BEGIN INFORMATION SUPPLIED

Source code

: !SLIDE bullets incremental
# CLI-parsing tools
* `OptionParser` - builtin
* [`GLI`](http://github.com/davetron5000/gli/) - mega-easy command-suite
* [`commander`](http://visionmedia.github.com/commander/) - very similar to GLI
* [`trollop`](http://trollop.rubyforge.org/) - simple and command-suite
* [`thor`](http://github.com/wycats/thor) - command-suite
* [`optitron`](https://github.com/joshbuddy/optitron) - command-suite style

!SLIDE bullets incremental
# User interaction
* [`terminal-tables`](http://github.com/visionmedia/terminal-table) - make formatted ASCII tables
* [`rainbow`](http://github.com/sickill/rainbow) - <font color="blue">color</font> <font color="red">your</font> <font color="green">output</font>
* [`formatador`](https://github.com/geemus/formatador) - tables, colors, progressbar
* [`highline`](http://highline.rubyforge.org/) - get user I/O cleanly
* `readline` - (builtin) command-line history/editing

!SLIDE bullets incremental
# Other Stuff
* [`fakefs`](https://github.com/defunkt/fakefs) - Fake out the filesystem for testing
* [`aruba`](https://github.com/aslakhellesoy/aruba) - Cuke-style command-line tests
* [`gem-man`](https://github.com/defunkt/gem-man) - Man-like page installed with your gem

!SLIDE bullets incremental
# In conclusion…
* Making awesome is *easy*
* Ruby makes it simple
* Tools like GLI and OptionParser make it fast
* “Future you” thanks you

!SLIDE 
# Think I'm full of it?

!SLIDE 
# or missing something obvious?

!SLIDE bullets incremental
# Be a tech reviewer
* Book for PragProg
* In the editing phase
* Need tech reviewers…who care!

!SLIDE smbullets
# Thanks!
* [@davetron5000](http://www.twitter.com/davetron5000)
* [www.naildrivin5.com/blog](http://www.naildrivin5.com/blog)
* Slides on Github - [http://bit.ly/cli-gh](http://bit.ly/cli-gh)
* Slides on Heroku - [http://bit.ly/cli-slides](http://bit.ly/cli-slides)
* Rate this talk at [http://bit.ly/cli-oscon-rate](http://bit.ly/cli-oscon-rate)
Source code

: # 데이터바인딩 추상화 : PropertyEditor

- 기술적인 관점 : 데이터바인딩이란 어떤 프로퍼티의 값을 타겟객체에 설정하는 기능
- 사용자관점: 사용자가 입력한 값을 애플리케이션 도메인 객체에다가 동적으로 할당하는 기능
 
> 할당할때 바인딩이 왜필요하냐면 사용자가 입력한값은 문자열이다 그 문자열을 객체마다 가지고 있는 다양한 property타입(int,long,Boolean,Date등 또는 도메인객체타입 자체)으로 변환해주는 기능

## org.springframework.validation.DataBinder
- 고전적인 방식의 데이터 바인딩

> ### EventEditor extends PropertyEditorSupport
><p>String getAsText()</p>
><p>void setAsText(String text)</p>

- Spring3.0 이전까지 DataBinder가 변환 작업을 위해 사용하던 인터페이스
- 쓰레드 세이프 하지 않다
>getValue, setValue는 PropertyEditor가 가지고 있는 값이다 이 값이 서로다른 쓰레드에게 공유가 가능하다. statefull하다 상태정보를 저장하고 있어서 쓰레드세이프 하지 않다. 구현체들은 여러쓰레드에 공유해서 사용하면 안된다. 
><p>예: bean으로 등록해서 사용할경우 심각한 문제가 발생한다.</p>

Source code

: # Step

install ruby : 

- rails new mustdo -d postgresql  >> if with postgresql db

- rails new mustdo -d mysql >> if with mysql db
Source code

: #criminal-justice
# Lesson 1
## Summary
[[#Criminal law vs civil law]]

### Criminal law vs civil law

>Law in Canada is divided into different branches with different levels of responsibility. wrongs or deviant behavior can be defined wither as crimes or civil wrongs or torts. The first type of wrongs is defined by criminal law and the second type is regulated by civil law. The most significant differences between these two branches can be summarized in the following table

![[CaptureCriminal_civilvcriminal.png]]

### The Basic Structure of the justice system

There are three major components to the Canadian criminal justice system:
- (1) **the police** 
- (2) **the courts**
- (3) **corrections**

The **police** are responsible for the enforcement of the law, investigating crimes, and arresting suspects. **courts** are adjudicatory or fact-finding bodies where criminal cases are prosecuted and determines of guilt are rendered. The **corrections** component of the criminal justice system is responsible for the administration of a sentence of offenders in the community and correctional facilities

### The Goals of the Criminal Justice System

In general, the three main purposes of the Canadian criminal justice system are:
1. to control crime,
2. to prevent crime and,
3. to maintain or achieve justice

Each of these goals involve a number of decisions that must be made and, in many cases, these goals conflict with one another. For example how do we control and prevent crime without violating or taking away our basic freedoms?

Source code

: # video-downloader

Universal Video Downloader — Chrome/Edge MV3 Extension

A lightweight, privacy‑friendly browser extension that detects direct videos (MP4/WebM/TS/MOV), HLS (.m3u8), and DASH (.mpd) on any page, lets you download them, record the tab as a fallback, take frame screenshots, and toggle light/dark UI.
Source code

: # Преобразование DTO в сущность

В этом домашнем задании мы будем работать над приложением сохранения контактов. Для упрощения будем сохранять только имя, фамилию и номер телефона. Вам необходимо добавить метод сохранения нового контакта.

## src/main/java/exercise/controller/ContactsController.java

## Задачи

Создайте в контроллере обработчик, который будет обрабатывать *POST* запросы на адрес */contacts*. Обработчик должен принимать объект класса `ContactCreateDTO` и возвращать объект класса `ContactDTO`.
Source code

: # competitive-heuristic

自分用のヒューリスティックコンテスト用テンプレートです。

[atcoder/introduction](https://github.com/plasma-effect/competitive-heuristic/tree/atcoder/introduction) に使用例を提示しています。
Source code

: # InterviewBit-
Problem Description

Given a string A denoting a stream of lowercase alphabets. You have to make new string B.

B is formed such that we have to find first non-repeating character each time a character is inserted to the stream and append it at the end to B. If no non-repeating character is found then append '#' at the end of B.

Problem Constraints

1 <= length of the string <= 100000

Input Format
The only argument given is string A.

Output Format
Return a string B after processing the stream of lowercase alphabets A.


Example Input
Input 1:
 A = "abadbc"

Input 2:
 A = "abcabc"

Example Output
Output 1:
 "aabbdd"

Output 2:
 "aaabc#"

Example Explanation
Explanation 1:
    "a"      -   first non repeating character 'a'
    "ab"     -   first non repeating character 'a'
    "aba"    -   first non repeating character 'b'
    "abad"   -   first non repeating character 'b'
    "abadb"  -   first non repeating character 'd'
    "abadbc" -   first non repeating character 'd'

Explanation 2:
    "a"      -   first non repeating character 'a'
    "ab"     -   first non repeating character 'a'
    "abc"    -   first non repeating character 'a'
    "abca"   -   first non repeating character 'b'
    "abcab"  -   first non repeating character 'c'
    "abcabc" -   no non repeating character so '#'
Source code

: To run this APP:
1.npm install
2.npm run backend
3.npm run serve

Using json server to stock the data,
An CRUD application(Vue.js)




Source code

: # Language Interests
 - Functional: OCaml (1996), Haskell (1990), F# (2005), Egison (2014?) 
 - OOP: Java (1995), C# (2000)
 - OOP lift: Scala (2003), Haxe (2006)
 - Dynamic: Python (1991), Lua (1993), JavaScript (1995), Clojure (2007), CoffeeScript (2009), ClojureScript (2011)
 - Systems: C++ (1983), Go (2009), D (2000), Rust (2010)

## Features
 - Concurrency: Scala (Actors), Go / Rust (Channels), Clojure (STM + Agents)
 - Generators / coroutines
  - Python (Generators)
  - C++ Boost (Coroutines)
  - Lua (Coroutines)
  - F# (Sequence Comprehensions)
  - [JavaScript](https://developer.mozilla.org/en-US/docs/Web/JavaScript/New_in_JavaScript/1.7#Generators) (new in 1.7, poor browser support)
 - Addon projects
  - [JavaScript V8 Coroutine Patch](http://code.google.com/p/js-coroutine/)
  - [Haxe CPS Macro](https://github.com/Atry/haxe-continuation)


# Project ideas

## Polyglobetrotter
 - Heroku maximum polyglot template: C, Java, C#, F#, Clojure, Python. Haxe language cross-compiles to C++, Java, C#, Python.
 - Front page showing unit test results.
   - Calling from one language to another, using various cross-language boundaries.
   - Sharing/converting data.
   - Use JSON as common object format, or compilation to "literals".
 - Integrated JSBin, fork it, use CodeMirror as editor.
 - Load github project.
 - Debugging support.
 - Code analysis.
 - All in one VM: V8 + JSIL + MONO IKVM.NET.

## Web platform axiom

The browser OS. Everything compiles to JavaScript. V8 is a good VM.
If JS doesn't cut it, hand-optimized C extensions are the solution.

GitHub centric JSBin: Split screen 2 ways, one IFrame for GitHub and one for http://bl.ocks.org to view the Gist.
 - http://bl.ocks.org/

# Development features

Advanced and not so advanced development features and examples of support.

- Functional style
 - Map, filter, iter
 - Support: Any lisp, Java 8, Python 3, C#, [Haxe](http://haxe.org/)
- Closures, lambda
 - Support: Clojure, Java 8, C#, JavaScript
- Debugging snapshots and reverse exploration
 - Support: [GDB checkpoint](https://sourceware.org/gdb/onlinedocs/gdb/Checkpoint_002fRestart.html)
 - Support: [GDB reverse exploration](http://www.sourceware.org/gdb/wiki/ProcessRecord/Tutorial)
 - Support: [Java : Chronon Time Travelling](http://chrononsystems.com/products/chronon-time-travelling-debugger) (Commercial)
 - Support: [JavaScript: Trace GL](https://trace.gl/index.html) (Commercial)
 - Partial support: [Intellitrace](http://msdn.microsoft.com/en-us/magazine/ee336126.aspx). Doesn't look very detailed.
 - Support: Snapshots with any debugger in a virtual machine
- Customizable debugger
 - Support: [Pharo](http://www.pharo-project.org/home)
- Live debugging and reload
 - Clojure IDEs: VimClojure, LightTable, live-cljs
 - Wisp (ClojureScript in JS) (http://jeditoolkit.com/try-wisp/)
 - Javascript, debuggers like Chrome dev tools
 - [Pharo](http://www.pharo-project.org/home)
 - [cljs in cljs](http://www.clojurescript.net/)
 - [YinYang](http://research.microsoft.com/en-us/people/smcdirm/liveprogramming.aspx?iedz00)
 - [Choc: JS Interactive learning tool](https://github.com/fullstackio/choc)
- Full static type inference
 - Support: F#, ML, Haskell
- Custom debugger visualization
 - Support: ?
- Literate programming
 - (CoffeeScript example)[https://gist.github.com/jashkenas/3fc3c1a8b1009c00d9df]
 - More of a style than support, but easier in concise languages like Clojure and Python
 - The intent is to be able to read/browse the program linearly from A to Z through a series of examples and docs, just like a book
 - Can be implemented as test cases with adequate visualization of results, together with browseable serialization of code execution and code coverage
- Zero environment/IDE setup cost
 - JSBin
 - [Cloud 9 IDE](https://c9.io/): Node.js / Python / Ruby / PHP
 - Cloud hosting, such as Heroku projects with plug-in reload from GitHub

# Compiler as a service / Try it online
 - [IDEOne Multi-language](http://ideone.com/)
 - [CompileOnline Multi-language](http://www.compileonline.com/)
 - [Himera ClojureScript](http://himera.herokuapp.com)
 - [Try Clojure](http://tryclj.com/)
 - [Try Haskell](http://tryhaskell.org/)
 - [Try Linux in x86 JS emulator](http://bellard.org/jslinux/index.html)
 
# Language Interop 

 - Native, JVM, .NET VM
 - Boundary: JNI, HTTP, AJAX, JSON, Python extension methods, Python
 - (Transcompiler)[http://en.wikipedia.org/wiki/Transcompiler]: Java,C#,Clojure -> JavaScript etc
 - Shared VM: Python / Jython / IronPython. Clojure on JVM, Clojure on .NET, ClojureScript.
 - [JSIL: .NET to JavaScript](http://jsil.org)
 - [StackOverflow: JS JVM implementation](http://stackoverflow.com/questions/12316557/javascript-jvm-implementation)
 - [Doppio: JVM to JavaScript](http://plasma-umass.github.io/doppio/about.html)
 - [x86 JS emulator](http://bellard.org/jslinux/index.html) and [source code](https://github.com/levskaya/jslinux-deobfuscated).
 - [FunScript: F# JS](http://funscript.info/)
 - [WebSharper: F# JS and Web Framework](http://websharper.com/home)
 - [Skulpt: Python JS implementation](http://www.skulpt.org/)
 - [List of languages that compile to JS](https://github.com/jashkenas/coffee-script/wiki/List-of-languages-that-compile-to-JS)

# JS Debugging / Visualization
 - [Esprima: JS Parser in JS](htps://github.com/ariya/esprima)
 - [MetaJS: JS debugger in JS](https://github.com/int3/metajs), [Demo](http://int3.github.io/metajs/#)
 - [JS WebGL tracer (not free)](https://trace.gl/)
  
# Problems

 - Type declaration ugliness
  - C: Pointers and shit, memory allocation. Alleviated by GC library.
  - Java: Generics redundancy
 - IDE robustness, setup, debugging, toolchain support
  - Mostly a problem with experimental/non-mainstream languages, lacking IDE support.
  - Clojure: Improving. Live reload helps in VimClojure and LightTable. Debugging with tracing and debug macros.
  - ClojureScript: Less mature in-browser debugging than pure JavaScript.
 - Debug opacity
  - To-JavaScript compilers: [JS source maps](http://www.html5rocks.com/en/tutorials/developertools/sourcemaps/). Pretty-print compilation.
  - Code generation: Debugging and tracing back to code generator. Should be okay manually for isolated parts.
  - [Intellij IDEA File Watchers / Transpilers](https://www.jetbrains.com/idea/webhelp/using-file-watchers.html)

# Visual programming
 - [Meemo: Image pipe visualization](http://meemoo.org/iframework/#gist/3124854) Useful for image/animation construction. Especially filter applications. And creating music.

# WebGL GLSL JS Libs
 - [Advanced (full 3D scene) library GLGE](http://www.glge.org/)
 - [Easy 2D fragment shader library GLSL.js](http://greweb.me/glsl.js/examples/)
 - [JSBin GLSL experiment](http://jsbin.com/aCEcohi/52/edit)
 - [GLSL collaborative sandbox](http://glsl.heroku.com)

END INFORMATION SUPPLIED

→ YOUR OBJECTIVE
What you return must be the lines above that run from the line with "- 사용자관점: 사용자가" to the line with "- rails new mustdo -d mysql", inclusive, each copied exactly.

→ TASK RESULT
- 사용자관점: 사용자가 입력한 값을 애플리케이션 도메인 객체에다가 동적으로 할당하는 기능
 
> 할당할때 바인딩이 왜필요하냐면 사용자가 입력한값은 문자열이다 그 문자열을 객체마다 가지고 있는 다양한 property타입(int,long,Boolean,Date등 또는 도메인객체타입 자체)으로 변환해주는 기능

## org.springframework.validation.DataBinder
- 고전적인 방식의 데이터 바인딩

> ### EventEditor extends PropertyEditorSupport
><p>String getAsText()</p>
><p>void setAsText(String text)</p>

- Spring3.0 이전까지 DataBinder가 변환 작업을 위해 사용하던 인터페이스
- 쓰레드 세이프 하지 않다
>getValue, setValue는 PropertyEditor가 가지고 있는 값이다 이 값이 서로다른 쓰레드에게 공유가 가능하다. statefull하다 상태정보를 저장하고 있어서 쓰레드세이프 하지 않다. 구현체들은 여러쓰레드에 공유해서 사용하면 안된다. 
><p>예: bean으로 등록해서 사용할경우 심각한 문제가 발생한다.</p>

Source code

: # Step

install ruby : 

- rails new mustdo -d postgresql  >> if with postgresql db

- rails new mustdo -d mysql >> if with mysql db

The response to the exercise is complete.